→ **What you will do**: Copy out every line from the records that includes "我的研究".
[[ Data records open ]]
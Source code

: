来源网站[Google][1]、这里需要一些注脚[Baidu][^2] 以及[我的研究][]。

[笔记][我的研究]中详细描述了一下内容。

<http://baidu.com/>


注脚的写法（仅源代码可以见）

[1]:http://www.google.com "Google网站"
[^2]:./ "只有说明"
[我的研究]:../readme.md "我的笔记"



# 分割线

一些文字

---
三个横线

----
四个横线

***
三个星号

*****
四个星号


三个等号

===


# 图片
[[ Data records closed ]]
→ **The completed task**:
:来源网站[Google][1]、这里需要一些注脚[Baidu][^2] 以及[我的研究][]。
[笔记][我的研究]中详细描述了一下内容。
[我的研究]:../readme.md "我的笔记"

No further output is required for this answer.